Webinar attendees were repeatedly told that the January 13, 2021 Critical Care Triage Protocol incorporates principles of fairness, equity and ethics, among other things. Attendees were not told that disability advocates like the AODA Alliance disputed this, and have raised the serious concern, among other things, that it is utterly lacking in due process or procedural fairness for patients.
That webinar did not encourage provision of due process for patients and families facing the prospect of critical care triage. The webinar’s discussion of dealing with patients and families focused on clarifying during a patient’s admission to hospital if patient and family want critical care, and if not noting it on the file. It focused on giving the patient and family the bad news and reasons for it, once a triage decision was made to their detriment. There was nothing about getting the patient’s input during the triage decision-making deliberation.

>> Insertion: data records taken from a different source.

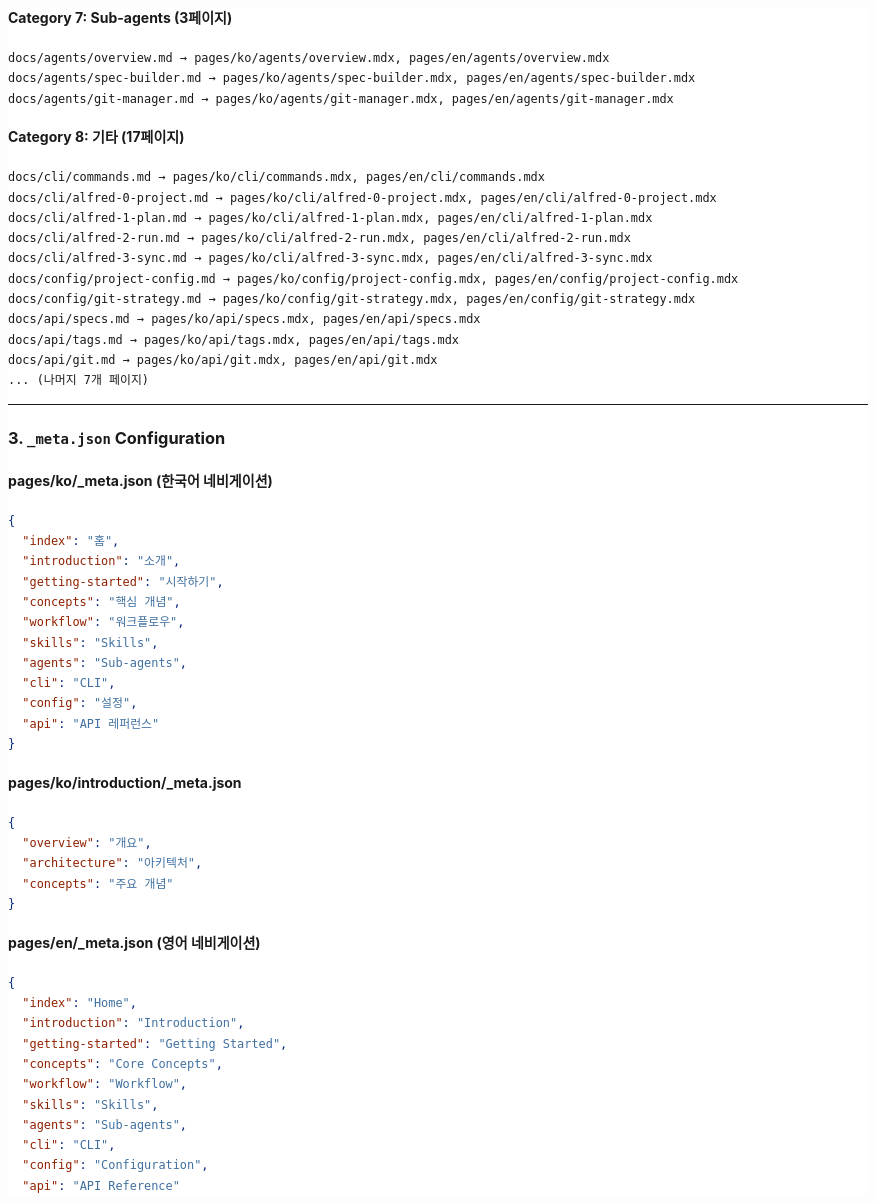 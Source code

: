 #### Category 7: Sub-agents (3페이지)
```
docs/agents/overview.md → pages/ko/agents/overview.mdx, pages/en/agents/overview.mdx
docs/agents/spec-builder.md → pages/ko/agents/spec-builder.mdx, pages/en/agents/spec-builder.mdx
docs/agents/git-manager.md → pages/ko/agents/git-manager.mdx, pages/en/agents/git-manager.mdx
```

#### Category 8: 기타 (17페이지)
```
docs/cli/commands.md → pages/ko/cli/commands.mdx, pages/en/cli/commands.mdx
docs/cli/alfred-0-project.md → pages/ko/cli/alfred-0-project.mdx, pages/en/cli/alfred-0-project.mdx
docs/cli/alfred-1-plan.md → pages/ko/cli/alfred-1-plan.mdx, pages/en/cli/alfred-1-plan.mdx
docs/cli/alfred-2-run.md → pages/ko/cli/alfred-2-run.mdx, pages/en/cli/alfred-2-run.mdx
docs/cli/alfred-3-sync.md → pages/ko/cli/alfred-3-sync.mdx, pages/en/cli/alfred-3-sync.mdx
docs/config/project-config.md → pages/ko/config/project-config.mdx, pages/en/config/project-config.mdx
docs/config/git-strategy.md → pages/ko/config/git-strategy.mdx, pages/en/config/git-strategy.mdx
docs/api/specs.md → pages/ko/api/specs.mdx, pages/en/api/specs.mdx
docs/api/tags.md → pages/ko/api/tags.mdx, pages/en/api/tags.mdx
docs/api/git.md → pages/ko/api/git.mdx, pages/en/api/git.mdx
... (나머지 7개 페이지)
```

---

### 3. `_meta.json` Configuration

#### pages/ko/_meta.json (한국어 네비게이션)
```json
{
  "index": "홈",
  "introduction": "소개",
  "getting-started": "시작하기",
  "concepts": "핵심 개념",
  "workflow": "워크플로우",
  "skills": "Skills",
  "agents": "Sub-agents",
  "cli": "CLI",
  "config": "설정",
  "api": "API 레퍼런스"
}
```

#### pages/ko/introduction/_meta.json
```json
{
  "overview": "개요",
  "architecture": "아키텍처",
  "concepts": "주요 개념"
}
```

#### pages/en/_meta.json (영어 네비게이션)
```json
{
  "index": "Home",
  "introduction": "Introduction",
  "getting-started": "Getting Started",
  "concepts": "Core Concepts",
  "workflow": "Workflow",
  "skills": "Skills",
  "agents": "Sub-agents",
  "cli": "CLI",
  "config": "Configuration",
  "api": "API Reference"
``` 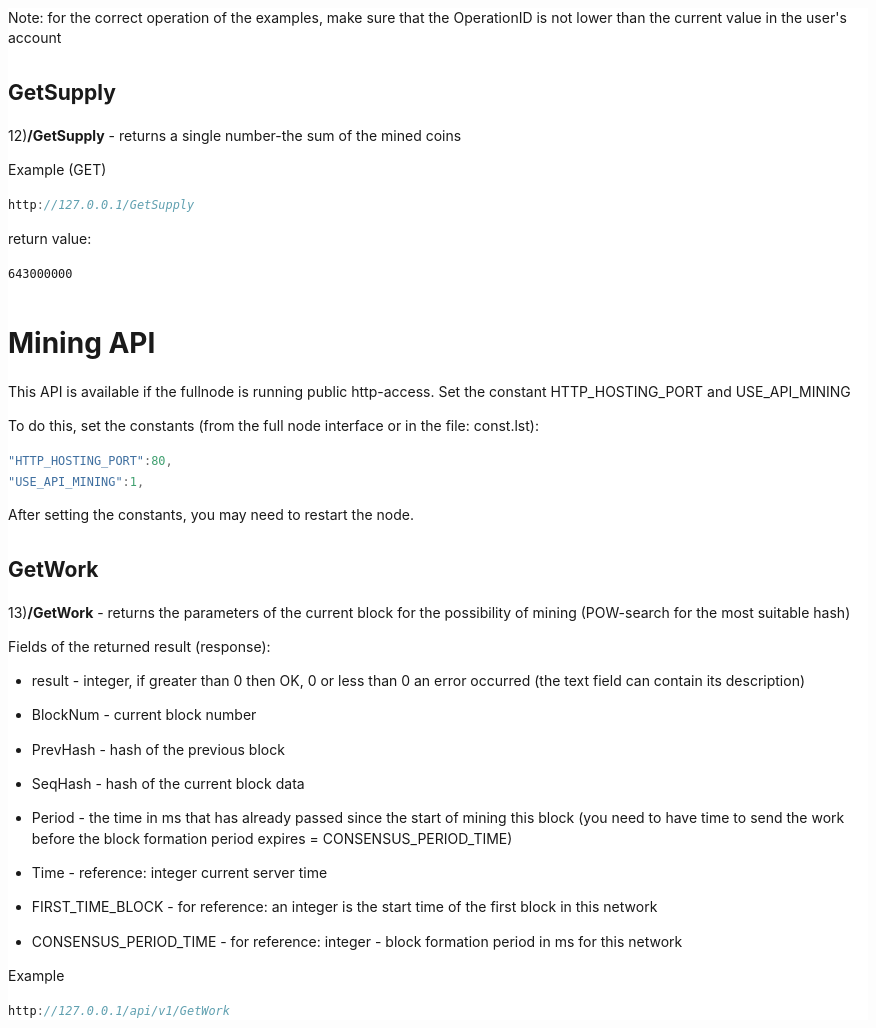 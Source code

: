 

Note: for the correct operation of the examples, make sure that the OperationID is not lower than the current value in the user's account

## GetSupply

12)**/GetSupply**  - returns a single number-the sum of the mined coins

Example (GET)
```js
http://127.0.0.1/GetSupply
```

return value:
```
643000000
```



# Mining API


This API is available if the fullnode is running public http-access. Set the constant HTTP_HOSTING_PORT and USE_API_MINING

To do this, set the constants (from the full node interface or in the file: const.lst):
```js
"HTTP_HOSTING_PORT":80,
"USE_API_MINING":1,
```
After setting the constants, you may need to restart the node.



## GetWork

13)**/GetWork**  - returns the parameters of the current block for the possibility of mining (POW-search for the most suitable hash)


Fields of the returned result (response):
* result - integer, if greater than 0 then OK, 0 or less than 0 an error occurred (the text field can contain its description)
* BlockNum - current block number
* PrevHash - hash of the previous block
* SeqHash - hash of the current block data
* Period  - the time in ms that has already passed since the start of mining this block (you need to have time to send the work before the block formation period expires = CONSENSUS_PERIOD_TIME)

* Time - reference: integer current server time
* FIRST_TIME_BLOCK - for reference: an integer is the start time of the first block in this network
* CONSENSUS_PERIOD_TIME - for reference: integer - block formation period in ms for this network


Example
```js
http://127.0.0.1/api/v1/GetWork
```
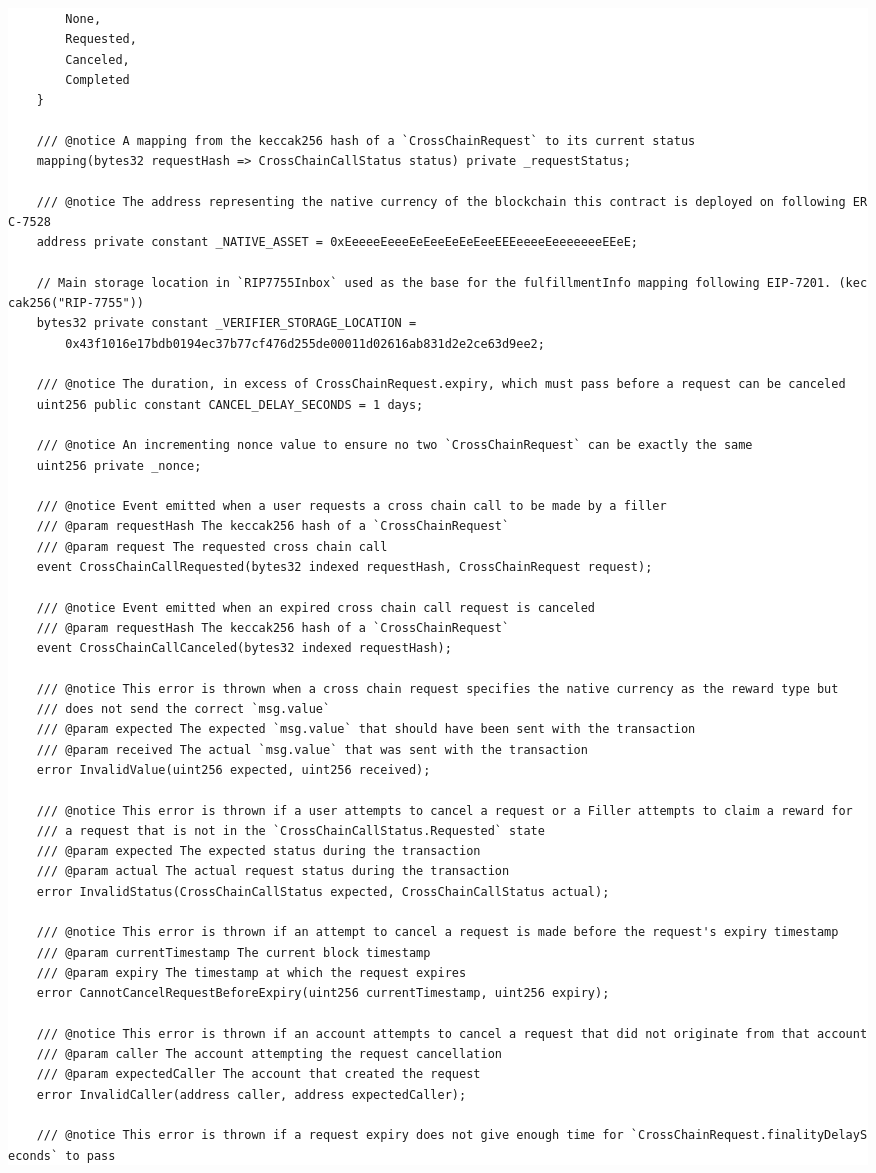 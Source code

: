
 ```solidity
        None,
        Requested,
        Canceled,
        Completed
    }

    /// @notice A mapping from the keccak256 hash of a `CrossChainRequest` to its current status
    mapping(bytes32 requestHash => CrossChainCallStatus status) private _requestStatus;

    /// @notice The address representing the native currency of the blockchain this contract is deployed on following ERC-7528
    address private constant _NATIVE_ASSET = 0xEeeeeEeeeEeEeeEeEeEeeEEEeeeeEeeeeeeeEEeE;

    // Main storage location in `RIP7755Inbox` used as the base for the fulfillmentInfo mapping following EIP-7201. (keccak256("RIP-7755"))
    bytes32 private constant _VERIFIER_STORAGE_LOCATION =
        0x43f1016e17bdb0194ec37b77cf476d255de00011d02616ab831d2e2ce63d9ee2;

    /// @notice The duration, in excess of CrossChainRequest.expiry, which must pass before a request can be canceled
    uint256 public constant CANCEL_DELAY_SECONDS = 1 days;

    /// @notice An incrementing nonce value to ensure no two `CrossChainRequest` can be exactly the same
    uint256 private _nonce;

    /// @notice Event emitted when a user requests a cross chain call to be made by a filler
    /// @param requestHash The keccak256 hash of a `CrossChainRequest`
    /// @param request The requested cross chain call
    event CrossChainCallRequested(bytes32 indexed requestHash, CrossChainRequest request);

    /// @notice Event emitted when an expired cross chain call request is canceled
    /// @param requestHash The keccak256 hash of a `CrossChainRequest`
    event CrossChainCallCanceled(bytes32 indexed requestHash);

    /// @notice This error is thrown when a cross chain request specifies the native currency as the reward type but
    /// does not send the correct `msg.value`
    /// @param expected The expected `msg.value` that should have been sent with the transaction
    /// @param received The actual `msg.value` that was sent with the transaction
    error InvalidValue(uint256 expected, uint256 received);

    /// @notice This error is thrown if a user attempts to cancel a request or a Filler attempts to claim a reward for
    /// a request that is not in the `CrossChainCallStatus.Requested` state
    /// @param expected The expected status during the transaction
    /// @param actual The actual request status during the transaction
    error InvalidStatus(CrossChainCallStatus expected, CrossChainCallStatus actual);

    /// @notice This error is thrown if an attempt to cancel a request is made before the request's expiry timestamp
    /// @param currentTimestamp The current block timestamp
    /// @param expiry The timestamp at which the request expires
    error CannotCancelRequestBeforeExpiry(uint256 currentTimestamp, uint256 expiry);

    /// @notice This error is thrown if an account attempts to cancel a request that did not originate from that account
    /// @param caller The account attempting the request cancellation
    /// @param expectedCaller The account that created the request
    error InvalidCaller(address caller, address expectedCaller);

    /// @notice This error is thrown if a request expiry does not give enough time for `CrossChainRequest.finalityDelaySeconds` to pass
```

That webinar properly conceded that there is a risk of triage doctors acting on unconscious bias when making critical care triage decisions in the absence of a proper triage protocol. However, in its effort to market the January 13, 2021 Critical Care Triage Protocol to frontline doctors and hospitals, it creates the incorrect impression that that protocol eliminates the danger of implicit bias. Dr. Andrew Baker, incident commander on the Government’s Ontario Critical Care COVID Command Centre, said:
“And then of course if we don’t have a plan that has all the benefits that is included in this one, there’s the potential for implicit bias and divergent approaches.”
That webinar encourages doctors around Ontario to now run simulations of critical care triage decisions, in order to become familiar with using the January 13, 2021 Critical Care Triage Protocol. From the simulation example provided to the AODA Alliance and other disability advocates last summer at our request by the Bioethics Table (lead by Dr. James Downar, there is much room for all Ontarians to worry. At the very least, each hospital should immediately make public the content and results of such simulations. The Ford Government should track these, document the extent to which they lead to consistent or inconsistent results, and immediately make that all public in real time.
No doubt, frontline doctors do not want the responsibility of deciding who lives and who dies during critical care triage. There is no suggestion here that they do. However, that does not diminish any of the concerns that this report identifies.